I'm doing well. I just got back from Kenya, so about 40 hours of travel. I was a little bit jet-lagged. I got a little sunburned in Kenya, where I was staying at altitude. It's about 6,000 feet high. So I hung out in the plunge pool for about 15 minutes, and I guess because of the altitude and the sun bounced off the water, I got a little sunburn. Plus, you're driving around in these little vehicles all day in the wind, looking for the rhino and all the animals, so that was fun.
A sunburn in December is never a bad thing. Yeah. And plus, I got, I still wear these glasses. I don't like the way they look on video though. But I've gotten used to wearing these like blue blocker glasses, whatever, even though they don't look so cool. There you go. And how about yourself? How are you doing today, Marc? I'm doing great. We just almost wrapped up 2025, Way ahead of plan, which was awesome. And looking forward to kicking off 2026 and continued growth for our Rhae Medical.
Awesome. And where are you calling in from today? Yeah, we're based in White Plains, New York, just north of New York City. Trevor was just up in the area recently, weren't you, Trevor? Yeah, I was out in New York for a couple of days and then up in Toronto. I actually just got back, I think, day before yesterday. Nice. Nice. Well, let me know when you're in town. How far from Lake Placid is that? I've done the Lake Placid Iron Man. Placid is all the way north. Oh, okay. It's several hours, like four or five, hours north of us. Oh, wow. Okay. Yeah. I feel like New York's a bigger state than a lot of people realize. If you're not from New York, you think about the city, and then everything is just upstate until you get to like Ontario. Upstate is pretty far away though. It sounds like if you live in Manhattan, then where I am, which is Westchester County, is considered upstate, but it's really more like New York metro area. We're about half an hour to the Upper West Side. So, it's pretty funny. The strictest definition I ever heard is anything past 125th Street is upstate. Yeah. That sounds about right.
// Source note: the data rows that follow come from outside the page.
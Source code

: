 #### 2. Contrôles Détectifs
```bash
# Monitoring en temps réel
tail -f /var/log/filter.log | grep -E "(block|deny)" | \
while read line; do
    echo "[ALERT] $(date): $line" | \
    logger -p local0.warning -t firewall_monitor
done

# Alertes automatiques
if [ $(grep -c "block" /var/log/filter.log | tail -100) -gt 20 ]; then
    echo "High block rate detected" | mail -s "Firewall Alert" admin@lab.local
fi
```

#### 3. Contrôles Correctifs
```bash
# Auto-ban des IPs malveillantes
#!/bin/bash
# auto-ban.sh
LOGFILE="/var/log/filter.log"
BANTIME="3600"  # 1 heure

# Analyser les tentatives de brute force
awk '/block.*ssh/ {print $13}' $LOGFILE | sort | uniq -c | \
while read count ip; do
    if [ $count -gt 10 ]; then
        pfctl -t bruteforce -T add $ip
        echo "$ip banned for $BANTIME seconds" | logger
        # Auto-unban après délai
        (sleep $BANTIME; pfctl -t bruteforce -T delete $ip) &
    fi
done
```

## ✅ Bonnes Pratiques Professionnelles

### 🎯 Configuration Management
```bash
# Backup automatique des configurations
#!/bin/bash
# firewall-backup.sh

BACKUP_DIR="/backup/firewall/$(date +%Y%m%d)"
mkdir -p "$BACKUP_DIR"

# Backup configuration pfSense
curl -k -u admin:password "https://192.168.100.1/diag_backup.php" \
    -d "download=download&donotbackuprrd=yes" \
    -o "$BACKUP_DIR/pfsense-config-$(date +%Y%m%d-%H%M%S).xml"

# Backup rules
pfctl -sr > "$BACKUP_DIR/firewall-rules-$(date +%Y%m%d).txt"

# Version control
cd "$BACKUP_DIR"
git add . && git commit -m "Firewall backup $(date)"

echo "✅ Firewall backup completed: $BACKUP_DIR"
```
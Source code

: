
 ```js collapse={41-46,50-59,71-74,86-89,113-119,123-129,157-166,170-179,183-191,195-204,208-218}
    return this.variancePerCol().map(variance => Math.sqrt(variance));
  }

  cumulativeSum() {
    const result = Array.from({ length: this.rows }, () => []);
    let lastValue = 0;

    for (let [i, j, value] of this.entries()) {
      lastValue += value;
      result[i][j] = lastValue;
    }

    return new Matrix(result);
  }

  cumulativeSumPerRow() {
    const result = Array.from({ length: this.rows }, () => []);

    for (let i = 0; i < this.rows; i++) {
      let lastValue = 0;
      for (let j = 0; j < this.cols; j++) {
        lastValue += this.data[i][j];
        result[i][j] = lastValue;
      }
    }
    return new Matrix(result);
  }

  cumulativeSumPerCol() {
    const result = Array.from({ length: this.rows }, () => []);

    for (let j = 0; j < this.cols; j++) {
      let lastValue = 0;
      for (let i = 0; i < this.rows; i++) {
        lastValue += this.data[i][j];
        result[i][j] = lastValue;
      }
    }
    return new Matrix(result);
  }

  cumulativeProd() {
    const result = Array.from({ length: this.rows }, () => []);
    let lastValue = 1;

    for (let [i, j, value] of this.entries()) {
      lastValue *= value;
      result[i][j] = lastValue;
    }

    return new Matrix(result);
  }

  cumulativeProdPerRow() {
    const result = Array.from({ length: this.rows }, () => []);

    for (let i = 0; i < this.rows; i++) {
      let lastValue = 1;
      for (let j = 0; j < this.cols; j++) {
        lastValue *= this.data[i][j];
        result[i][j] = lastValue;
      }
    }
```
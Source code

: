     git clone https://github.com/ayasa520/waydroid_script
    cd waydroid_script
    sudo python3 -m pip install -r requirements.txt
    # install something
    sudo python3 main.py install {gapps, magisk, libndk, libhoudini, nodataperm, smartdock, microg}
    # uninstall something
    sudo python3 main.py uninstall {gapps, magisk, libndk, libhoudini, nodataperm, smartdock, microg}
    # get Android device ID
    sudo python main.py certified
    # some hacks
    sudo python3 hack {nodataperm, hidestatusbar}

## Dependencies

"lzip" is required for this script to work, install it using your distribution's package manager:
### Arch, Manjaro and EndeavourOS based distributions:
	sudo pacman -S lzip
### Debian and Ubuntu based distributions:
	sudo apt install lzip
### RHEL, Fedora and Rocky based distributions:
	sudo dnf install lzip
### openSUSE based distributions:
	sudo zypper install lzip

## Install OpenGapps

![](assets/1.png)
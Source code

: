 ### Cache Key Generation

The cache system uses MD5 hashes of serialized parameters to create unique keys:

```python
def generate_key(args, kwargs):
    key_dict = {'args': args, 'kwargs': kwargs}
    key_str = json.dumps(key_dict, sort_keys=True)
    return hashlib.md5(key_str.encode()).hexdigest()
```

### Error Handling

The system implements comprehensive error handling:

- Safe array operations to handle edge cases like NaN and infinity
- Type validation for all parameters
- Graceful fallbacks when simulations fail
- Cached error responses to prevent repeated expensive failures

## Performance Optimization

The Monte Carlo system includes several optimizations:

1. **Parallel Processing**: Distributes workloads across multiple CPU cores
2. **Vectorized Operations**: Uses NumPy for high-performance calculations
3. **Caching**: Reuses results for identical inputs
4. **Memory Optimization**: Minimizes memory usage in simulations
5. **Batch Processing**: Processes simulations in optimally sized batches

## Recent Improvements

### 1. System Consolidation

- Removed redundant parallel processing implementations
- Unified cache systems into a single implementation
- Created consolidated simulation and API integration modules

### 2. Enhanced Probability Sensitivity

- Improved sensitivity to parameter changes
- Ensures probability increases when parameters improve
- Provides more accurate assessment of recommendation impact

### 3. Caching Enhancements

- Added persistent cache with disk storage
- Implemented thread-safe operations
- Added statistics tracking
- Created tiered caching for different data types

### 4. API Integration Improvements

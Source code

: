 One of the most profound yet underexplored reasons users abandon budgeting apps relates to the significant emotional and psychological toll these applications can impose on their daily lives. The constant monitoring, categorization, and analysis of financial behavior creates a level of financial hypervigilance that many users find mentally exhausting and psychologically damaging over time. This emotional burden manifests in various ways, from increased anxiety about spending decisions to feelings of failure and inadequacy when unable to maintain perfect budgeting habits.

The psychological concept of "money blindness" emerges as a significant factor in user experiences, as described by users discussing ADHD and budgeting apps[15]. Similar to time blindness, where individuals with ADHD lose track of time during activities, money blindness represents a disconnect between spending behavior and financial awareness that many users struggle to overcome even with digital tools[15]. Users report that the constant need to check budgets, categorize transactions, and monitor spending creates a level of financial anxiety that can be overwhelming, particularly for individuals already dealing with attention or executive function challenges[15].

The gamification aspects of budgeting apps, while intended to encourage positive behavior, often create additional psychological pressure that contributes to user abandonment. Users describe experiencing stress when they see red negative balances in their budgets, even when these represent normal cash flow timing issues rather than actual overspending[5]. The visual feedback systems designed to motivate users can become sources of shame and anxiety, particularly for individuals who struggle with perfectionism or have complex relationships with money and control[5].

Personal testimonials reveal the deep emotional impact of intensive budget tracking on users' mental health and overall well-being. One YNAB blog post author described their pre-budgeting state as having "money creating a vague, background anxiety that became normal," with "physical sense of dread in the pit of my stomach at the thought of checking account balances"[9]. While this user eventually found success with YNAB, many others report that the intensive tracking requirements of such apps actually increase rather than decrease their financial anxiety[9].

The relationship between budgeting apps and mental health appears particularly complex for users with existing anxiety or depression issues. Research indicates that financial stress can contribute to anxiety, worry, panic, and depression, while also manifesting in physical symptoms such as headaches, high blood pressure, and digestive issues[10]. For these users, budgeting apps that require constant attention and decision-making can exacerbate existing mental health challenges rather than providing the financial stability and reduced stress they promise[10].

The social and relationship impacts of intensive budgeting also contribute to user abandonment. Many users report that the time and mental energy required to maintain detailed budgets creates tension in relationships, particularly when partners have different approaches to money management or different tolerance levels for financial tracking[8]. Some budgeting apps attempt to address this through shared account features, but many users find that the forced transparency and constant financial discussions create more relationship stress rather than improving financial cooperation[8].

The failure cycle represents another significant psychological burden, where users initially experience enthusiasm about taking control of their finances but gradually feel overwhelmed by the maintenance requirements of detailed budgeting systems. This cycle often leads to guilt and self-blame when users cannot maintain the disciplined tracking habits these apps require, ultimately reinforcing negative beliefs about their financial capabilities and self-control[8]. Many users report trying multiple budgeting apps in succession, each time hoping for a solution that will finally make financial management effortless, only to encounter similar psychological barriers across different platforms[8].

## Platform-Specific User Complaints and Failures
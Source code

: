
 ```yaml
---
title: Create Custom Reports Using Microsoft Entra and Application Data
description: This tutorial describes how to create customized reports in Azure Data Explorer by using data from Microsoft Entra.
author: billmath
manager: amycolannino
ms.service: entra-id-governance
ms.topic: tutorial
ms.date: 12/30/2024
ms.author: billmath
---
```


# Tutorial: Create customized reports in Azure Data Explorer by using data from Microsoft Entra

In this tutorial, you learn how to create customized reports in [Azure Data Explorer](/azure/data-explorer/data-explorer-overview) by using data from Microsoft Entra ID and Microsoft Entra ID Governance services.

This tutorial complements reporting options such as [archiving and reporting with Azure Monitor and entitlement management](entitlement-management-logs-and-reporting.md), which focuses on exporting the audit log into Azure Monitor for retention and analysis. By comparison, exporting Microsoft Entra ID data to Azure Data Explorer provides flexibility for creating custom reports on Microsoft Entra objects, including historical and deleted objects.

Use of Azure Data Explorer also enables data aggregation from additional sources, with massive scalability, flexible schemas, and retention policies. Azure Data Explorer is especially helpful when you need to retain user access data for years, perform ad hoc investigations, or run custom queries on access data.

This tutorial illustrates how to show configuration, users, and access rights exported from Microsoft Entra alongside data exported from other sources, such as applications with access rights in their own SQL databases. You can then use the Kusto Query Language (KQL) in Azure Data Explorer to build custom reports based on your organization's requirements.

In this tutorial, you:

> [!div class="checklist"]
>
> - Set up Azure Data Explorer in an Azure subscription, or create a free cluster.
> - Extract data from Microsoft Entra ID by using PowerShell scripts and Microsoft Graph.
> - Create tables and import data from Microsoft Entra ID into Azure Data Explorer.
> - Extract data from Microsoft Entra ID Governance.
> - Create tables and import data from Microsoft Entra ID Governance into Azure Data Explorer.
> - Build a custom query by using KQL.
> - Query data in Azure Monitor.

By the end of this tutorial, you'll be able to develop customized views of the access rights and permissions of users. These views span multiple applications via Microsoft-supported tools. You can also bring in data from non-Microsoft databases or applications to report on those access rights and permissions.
All right. Well, why don't you start by telling us a little bit about yourself and a little bit about what Rhae does? Sure. So, I am the co-founder and CEO of Rhae Medical. I actually trained as a mechanical engineer. I got my masters from MIT and then worked in the semiconductor capital equipment industry for about a decade. And then I decided to move into MedTech, so I went back, got an MBA at Yale, worked at Becton Dickinson for a few years, and then decided to start my own company, which I've been running now. In May, it'll be 15 years, Rhae Medical. I joke that we were two guys with slides. So, I licensed the technology, raised the capital, built the team, took us through FDA CER, and now we are sold in 18 countries. In the US, we're sold by Medtronic. We're in 75 hospitals. It's been quite a ride, and you know, a lot more to do.